== Problem statement ==
Your answer must be a word-for-word copy of the listing, with all pictures excluded.
··· Exercise material ···
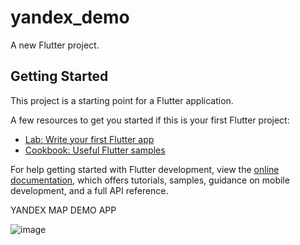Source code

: # yandex_demo

A new Flutter project.

## Getting Started

This project is a starting point for a Flutter application.

A few resources to get you started if this is your first Flutter project:

- [Lab: Write your first Flutter app](https://docs.flutter.dev/get-started/codelab)
- [Cookbook: Useful Flutter samples](https://docs.flutter.dev/cookbook)

For help getting started with Flutter development, view the
[online documentation](https://docs.flutter.dev/), which offers tutorials,
samples, guidance on mobile development, and a full API reference.

YANDEX MAP DEMO APP

![image](https://github.com/SAMANDAR4407/yandex_map_demo/assets/69010982/075da3b2-c81e-402f-b3f0-f2f826d94f11)
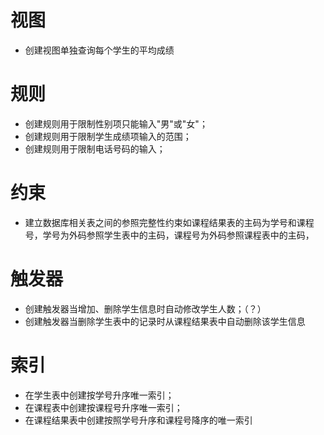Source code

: # 视图

- 创建视图单独查询每个学生的平均成绩

# 规则

- 创建规则用于限制性别项只能输入"男"或"女"；
- 创建规则用于限制学生成绩项输入的范围；
- 创建规则用于限制电话号码的输入；

# 约束

- 建立数据库相关表之间的参照完整性约束如课程结果表的主码为学号和课程号，学号为外码参照学生表中的主码，课程号为外码参照课程表中的主码，

# 触发器

- 创建触发器当增加、删除学生信息时自动修改学生人数；（？）
- 创建触发器当删除学生表中的记录时从课程结果表中自动删除该学生信息



# 索引

- 在学生表中创建按学号升序唯一索引；
- 在课程表中创建按课程号升序唯一索引；
- 在课程结果表中创建按照学号升序和课程号降序的唯一索引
···
== Exercise solution ==
Source code

: # yandex_demo

A new Flutter project.

## Getting Started

This project is a starting point for a Flutter application.

A few resources to get you started if this is your first Flutter project:

- [Lab: Write your first Flutter app](https://docs.flutter.dev/get-started/codelab)
- [Cookbook: Useful Flutter samples](https://docs.flutter.dev/cookbook)

For help getting started with Flutter development, view the
[online documentation](https://docs.flutter.dev/), which offers tutorials,
samples, guidance on mobile development, and a full API reference.

YANDEX MAP DEMO APP

![image](https://github.com/SAMANDAR4407/yandex_map_demo/assets/69010982/075da3b2-c81e-402f-b3f0-f2f826d94f11)
Source code

: # 视图

- 创建视图单独查询每个学生的平均成绩

# 规则

- 创建规则用于限制性别项只能输入"男"或"女"；
- 创建规则用于限制学生成绩项输入的范围；
- 创建规则用于限制电话号码的输入；

# 约束

- 建立数据库相关表之间的参照完整性约束如课程结果表的主码为学号和课程号，学号为外码参照学生表中的主码，课程号为外码参照课程表中的主码，

# 触发器

- 创建触发器当增加、删除学生信息时自动修改学生人数；（？）
- 创建触发器当删除学生表中的记录时从课程结果表中自动删除该学生信息



# 索引

- 在学生表中创建按学号升序唯一索引；
- 在课程表中创建按课程号升序唯一索引；
- 在课程结果表中创建按照学号升序和课程号降序的唯一索引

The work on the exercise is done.